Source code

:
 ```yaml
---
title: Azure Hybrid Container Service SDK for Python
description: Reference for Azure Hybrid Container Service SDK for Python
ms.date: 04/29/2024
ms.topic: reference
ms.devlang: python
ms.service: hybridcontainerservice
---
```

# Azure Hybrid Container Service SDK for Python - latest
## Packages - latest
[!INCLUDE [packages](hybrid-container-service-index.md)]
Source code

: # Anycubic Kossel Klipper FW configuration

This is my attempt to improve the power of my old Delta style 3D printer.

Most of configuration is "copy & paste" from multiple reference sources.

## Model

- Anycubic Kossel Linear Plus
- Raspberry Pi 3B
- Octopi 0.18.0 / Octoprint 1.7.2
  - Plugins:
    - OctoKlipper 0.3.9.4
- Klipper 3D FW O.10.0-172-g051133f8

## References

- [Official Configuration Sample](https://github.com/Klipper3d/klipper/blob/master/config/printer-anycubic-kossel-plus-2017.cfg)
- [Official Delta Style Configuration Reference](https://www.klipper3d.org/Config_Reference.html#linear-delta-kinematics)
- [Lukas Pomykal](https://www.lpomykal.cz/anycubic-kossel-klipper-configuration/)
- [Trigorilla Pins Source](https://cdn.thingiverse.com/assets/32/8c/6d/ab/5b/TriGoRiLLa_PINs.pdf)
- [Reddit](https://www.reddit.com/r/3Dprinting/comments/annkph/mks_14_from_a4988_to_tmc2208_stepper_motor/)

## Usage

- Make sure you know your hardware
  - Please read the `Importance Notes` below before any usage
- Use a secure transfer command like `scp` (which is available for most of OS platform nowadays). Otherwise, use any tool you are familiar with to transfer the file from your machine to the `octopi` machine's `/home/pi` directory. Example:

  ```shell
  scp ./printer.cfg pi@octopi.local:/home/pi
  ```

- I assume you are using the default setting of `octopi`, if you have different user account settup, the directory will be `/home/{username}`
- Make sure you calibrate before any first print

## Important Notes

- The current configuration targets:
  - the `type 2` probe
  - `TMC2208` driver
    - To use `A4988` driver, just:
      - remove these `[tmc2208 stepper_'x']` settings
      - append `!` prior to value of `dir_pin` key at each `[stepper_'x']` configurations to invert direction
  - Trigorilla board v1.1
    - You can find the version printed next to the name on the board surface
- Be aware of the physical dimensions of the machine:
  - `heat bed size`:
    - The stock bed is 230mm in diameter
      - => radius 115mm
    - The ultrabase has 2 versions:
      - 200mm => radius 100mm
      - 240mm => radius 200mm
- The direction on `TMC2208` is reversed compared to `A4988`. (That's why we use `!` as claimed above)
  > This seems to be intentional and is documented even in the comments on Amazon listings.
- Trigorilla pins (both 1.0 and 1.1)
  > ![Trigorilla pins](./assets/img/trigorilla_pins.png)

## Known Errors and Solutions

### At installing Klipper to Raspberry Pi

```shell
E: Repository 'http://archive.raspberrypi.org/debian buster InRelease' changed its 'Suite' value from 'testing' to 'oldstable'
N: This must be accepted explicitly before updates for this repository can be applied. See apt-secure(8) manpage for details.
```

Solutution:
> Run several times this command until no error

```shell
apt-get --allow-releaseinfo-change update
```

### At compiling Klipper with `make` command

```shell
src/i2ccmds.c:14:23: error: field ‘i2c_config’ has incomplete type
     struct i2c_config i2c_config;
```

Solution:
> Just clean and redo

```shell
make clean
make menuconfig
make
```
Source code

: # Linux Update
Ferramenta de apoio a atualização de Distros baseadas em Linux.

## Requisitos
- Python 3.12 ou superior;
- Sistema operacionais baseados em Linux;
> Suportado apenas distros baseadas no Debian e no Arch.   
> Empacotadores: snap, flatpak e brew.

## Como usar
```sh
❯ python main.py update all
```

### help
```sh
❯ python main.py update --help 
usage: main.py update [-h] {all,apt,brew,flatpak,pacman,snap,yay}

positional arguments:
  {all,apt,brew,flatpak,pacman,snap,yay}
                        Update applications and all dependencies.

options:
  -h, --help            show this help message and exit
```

*Task item*:
Your job is to reproduce the data in full, with every line intact.

*Response to this task*:
Source code

:
 ```yaml
---
title: Azure Hybrid Container Service SDK for Python
description: Reference for Azure Hybrid Container Service SDK for Python
ms.date: 04/29/2024
ms.topic: reference
ms.devlang: python
ms.service: hybridcontainerservice
---
```

# Azure Hybrid Container Service SDK for Python - latest
## Packages - latest
[!INCLUDE [packages](hybrid-container-service-index.md)]
Source code

: # Anycubic Kossel Klipper FW configuration

This is my attempt to improve the power of my old Delta style 3D printer.

Most of configuration is "copy & paste" from multiple reference sources.

## Model

- Anycubic Kossel Linear Plus
- Raspberry Pi 3B
- Octopi 0.18.0 / Octoprint 1.7.2
  - Plugins:
    - OctoKlipper 0.3.9.4
- Klipper 3D FW O.10.0-172-g051133f8

## References

- [Official Configuration Sample](https://github.com/Klipper3d/klipper/blob/master/config/printer-anycubic-kossel-plus-2017.cfg)
- [Official Delta Style Configuration Reference](https://www.klipper3d.org/Config_Reference.html#linear-delta-kinematics)
- [Lukas Pomykal](https://www.lpomykal.cz/anycubic-kossel-klipper-configuration/)
- [Trigorilla Pins Source](https://cdn.thingiverse.com/assets/32/8c/6d/ab/5b/TriGoRiLLa_PINs.pdf)
- [Reddit](https://www.reddit.com/r/3Dprinting/comments/annkph/mks_14_from_a4988_to_tmc2208_stepper_motor/)

## Usage

- Make sure you know your hardware
  - Please read the `Importance Notes` below before any usage
- Use a secure transfer command like `scp` (which is available for most of OS platform nowadays). Otherwise, use any tool you are familiar with to transfer the file from your machine to the `octopi` machine's `/home/pi` directory. Example:

  ```shell
  scp ./printer.cfg pi@octopi.local:/home/pi
  ```

- I assume you are using the default setting of `octopi`, if you have different user account settup, the directory will be `/home/{username}`
- Make sure you calibrate before any first print

## Important Notes

- The current configuration targets:
  - the `type 2` probe
  - `TMC2208` driver
    - To use `A4988` driver, just:
      - remove these `[tmc2208 stepper_'x']` settings
      - append `!` prior to value of `dir_pin` key at each `[stepper_'x']` configurations to invert direction
  - Trigorilla board v1.1
    - You can find the version printed next to the name on the board surface
- Be aware of the physical dimensions of the machine:
  - `heat bed size`:
    - The stock bed is 230mm in diameter
      - => radius 115mm
    - The ultrabase has 2 versions:
      - 200mm => radius 100mm
      - 240mm => radius 200mm
- The direction on `TMC2208` is reversed compared to `A4988`. (That's why we use `!` as claimed above)
  > This seems to be intentional and is documented even in the comments on Amazon listings.
- Trigorilla pins (both 1.0 and 1.1)
  > ![Trigorilla pins](./assets/img/trigorilla_pins.png)

## Known Errors and Solutions

### At installing Klipper to Raspberry Pi

```shell
E: Repository 'http://archive.raspberrypi.org/debian buster InRelease' changed its 'Suite' value from 'testing' to 'oldstable'
N: This must be accepted explicitly before updates for this repository can be applied. See apt-secure(8) manpage for details.
```

Solutution:
> Run several times this command until no error

```shell
apt-get --allow-releaseinfo-change update
```

### At compiling Klipper with `make` command

```shell
src/i2ccmds.c:14:23: error: field ‘i2c_config’ has incomplete type
     struct i2c_config i2c_config;
```

Solution:
> Just clean and redo

```shell
make clean
make menuconfig
make
```
Source code

: # Linux Update
Ferramenta de apoio a atualização de Distros baseadas em Linux.

## Requisitos
- Python 3.12 ou superior;
- Sistema operacionais baseados em Linux;
> Suportado apenas distros baseadas no Debian e no Arch.   
> Empacotadores: snap, flatpak e brew.

## Como usar
```sh
❯ python main.py update all
```

### help
```sh
❯ python main.py update --help 
usage: main.py update [-h] {all,apt,brew,flatpak,pacman,snap,yay}

positional arguments:
  {all,apt,brew,flatpak,pacman,snap,yay}
                        Update applications and all dependencies.

options:
  -h, --help            show this help message and exit
```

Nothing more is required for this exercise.